> _AIM OF THE TASK_
An exact reproduction of all the entries is what the answer must contain.

> _MATERIALS PROVIDED_
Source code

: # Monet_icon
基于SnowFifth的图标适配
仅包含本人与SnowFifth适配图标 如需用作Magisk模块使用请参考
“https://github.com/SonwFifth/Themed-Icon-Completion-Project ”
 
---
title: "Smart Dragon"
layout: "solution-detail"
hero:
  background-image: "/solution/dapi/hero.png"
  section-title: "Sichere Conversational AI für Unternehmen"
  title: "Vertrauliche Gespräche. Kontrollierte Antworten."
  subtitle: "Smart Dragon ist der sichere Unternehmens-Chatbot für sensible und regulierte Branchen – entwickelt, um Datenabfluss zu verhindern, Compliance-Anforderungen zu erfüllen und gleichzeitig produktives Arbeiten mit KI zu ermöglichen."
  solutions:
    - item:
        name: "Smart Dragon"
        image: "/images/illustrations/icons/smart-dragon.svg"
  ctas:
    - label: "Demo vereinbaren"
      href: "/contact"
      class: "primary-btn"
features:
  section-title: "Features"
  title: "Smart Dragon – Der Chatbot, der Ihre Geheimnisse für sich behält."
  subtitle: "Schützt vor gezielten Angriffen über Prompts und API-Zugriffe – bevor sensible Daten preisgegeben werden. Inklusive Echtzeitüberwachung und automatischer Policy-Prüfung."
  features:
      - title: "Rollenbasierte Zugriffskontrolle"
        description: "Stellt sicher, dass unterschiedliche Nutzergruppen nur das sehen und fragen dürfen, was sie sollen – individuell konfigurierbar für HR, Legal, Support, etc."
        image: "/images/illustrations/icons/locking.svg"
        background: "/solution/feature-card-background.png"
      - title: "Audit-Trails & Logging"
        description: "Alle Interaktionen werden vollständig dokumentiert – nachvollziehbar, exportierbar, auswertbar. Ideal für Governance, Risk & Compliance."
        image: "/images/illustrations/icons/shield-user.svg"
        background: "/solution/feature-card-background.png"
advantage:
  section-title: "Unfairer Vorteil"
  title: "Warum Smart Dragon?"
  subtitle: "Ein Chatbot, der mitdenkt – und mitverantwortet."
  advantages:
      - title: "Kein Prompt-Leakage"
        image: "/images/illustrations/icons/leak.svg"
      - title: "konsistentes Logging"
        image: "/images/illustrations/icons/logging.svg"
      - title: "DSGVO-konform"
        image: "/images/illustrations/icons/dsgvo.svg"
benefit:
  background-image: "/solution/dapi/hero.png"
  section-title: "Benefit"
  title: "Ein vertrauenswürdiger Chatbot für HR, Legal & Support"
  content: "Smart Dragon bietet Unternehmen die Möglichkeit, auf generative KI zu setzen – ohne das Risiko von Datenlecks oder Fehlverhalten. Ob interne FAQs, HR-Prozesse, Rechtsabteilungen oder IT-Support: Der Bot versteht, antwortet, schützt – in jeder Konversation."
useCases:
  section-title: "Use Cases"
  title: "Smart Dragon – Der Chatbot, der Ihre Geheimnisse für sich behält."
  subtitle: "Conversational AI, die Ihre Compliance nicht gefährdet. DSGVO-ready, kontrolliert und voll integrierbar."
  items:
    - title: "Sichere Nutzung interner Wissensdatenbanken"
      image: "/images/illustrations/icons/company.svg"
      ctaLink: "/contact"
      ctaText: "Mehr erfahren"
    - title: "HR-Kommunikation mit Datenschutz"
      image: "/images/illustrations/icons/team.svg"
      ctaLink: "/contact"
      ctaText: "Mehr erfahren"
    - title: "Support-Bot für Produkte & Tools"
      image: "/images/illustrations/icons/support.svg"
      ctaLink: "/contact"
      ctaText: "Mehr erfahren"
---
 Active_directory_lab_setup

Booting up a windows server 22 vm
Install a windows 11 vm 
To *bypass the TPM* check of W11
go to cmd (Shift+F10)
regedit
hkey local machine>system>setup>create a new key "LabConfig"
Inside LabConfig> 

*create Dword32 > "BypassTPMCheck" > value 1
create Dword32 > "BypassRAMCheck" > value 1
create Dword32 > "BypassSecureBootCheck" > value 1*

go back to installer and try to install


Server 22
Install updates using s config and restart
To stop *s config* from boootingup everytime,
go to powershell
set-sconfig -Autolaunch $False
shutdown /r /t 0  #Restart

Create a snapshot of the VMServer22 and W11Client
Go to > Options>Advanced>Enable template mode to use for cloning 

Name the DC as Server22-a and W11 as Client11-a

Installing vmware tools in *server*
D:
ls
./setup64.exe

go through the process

> _ANSWER BOX_
Source code

: # Monet_icon
基于SnowFifth的图标适配
仅包含本人与SnowFifth适配图标 如需用作Magisk模块使用请参考
“https://github.com/SonwFifth/Themed-Icon-Completion-Project ”
 
---
title: "Smart Dragon"
layout: "solution-detail"
hero:
  background-image: "/solution/dapi/hero.png"
  section-title: "Sichere Conversational AI für Unternehmen"
  title: "Vertrauliche Gespräche. Kontrollierte Antworten."
  subtitle: "Smart Dragon ist der sichere Unternehmens-Chatbot für sensible und regulierte Branchen – entwickelt, um Datenabfluss zu verhindern, Compliance-Anforderungen zu erfüllen und gleichzeitig produktives Arbeiten mit KI zu ermöglichen."
  solutions:
    - item:
        name: "Smart Dragon"
        image: "/images/illustrations/icons/smart-dragon.svg"
  ctas:
    - label: "Demo vereinbaren"
      href: "/contact"
      class: "primary-btn"
features:
  section-title: "Features"
  title: "Smart Dragon – Der Chatbot, der Ihre Geheimnisse für sich behält."
  subtitle: "Schützt vor gezielten Angriffen über Prompts und API-Zugriffe – bevor sensible Daten preisgegeben werden. Inklusive Echtzeitüberwachung und automatischer Policy-Prüfung."
  features:
      - title: "Rollenbasierte Zugriffskontrolle"
        description: "Stellt sicher, dass unterschiedliche Nutzergruppen nur das sehen und fragen dürfen, was sie sollen – individuell konfigurierbar für HR, Legal, Support, etc."
        image: "/images/illustrations/icons/locking.svg"
        background: "/solution/feature-card-background.png"
      - title: "Audit-Trails & Logging"
        description: "Alle Interaktionen werden vollständig dokumentiert – nachvollziehbar, exportierbar, auswertbar. Ideal für Governance, Risk & Compliance."
        image: "/images/illustrations/icons/shield-user.svg"
        background: "/solution/feature-card-background.png"
advantage:
  section-title: "Unfairer Vorteil"
  title: "Warum Smart Dragon?"
  subtitle: "Ein Chatbot, der mitdenkt – und mitverantwortet."
  advantages:
      - title: "Kein Prompt-Leakage"
        image: "/images/illustrations/icons/leak.svg"
      - title: "konsistentes Logging"
        image: "/images/illustrations/icons/logging.svg"
      - title: "DSGVO-konform"
        image: "/images/illustrations/icons/dsgvo.svg"
benefit:
  background-image: "/solution/dapi/hero.png"
  section-title: "Benefit"
  title: "Ein vertrauenswürdiger Chatbot für HR, Legal & Support"
  content: "Smart Dragon bietet Unternehmen die Möglichkeit, auf generative KI zu setzen – ohne das Risiko von Datenlecks oder Fehlverhalten. Ob interne FAQs, HR-Prozesse, Rechtsabteilungen oder IT-Support: Der Bot versteht, antwortet, schützt – in jeder Konversation."
useCases:
  section-title: "Use Cases"
  title: "Smart Dragon – Der Chatbot, der Ihre Geheimnisse für sich behält."
  subtitle: "Conversational AI, die Ihre Compliance nicht gefährdet. DSGVO-ready, kontrolliert und voll integrierbar."
  items:
    - title: "Sichere Nutzung interner Wissensdatenbanken"
      image: "/images/illustrations/icons/company.svg"
      ctaLink: "/contact"
      ctaText: "Mehr erfahren"
    - title: "HR-Kommunikation mit Datenschutz"
      image: "/images/illustrations/icons/team.svg"
      ctaLink: "/contact"
      ctaText: "Mehr erfahren"
    - title: "Support-Bot für Produkte & Tools"
      image: "/images/illustrations/icons/support.svg"
      ctaLink: "/contact"
      ctaText: "Mehr erfahren"
---
 Active_directory_lab_setup

Booting up a windows server 22 vm
Install a windows 11 vm 
To *bypass the TPM* check of W11
go to cmd (Shift+F10)
regedit
hkey local machine>system>setup>create a new key "LabConfig"
Inside LabConfig> 

*create Dword32 > "BypassTPMCheck" > value 1
create Dword32 > "BypassRAMCheck" > value 1
create Dword32 > "BypassSecureBootCheck" > value 1*

go back to installer and try to install


Server 22
Install updates using s config and restart
To stop *s config* from boootingup everytime,
go to powershell
set-sconfig -Autolaunch $False
shutdown /r /t 0  #Restart

Create a snapshot of the VMServer22 and W11Client
Go to > Options>Advanced>Enable template mode to use for cloning 

Name the DC as Server22-a and W11 as Client11-a

Installing vmware tools in *server*
D:
ls
./setup64.exe

go through the process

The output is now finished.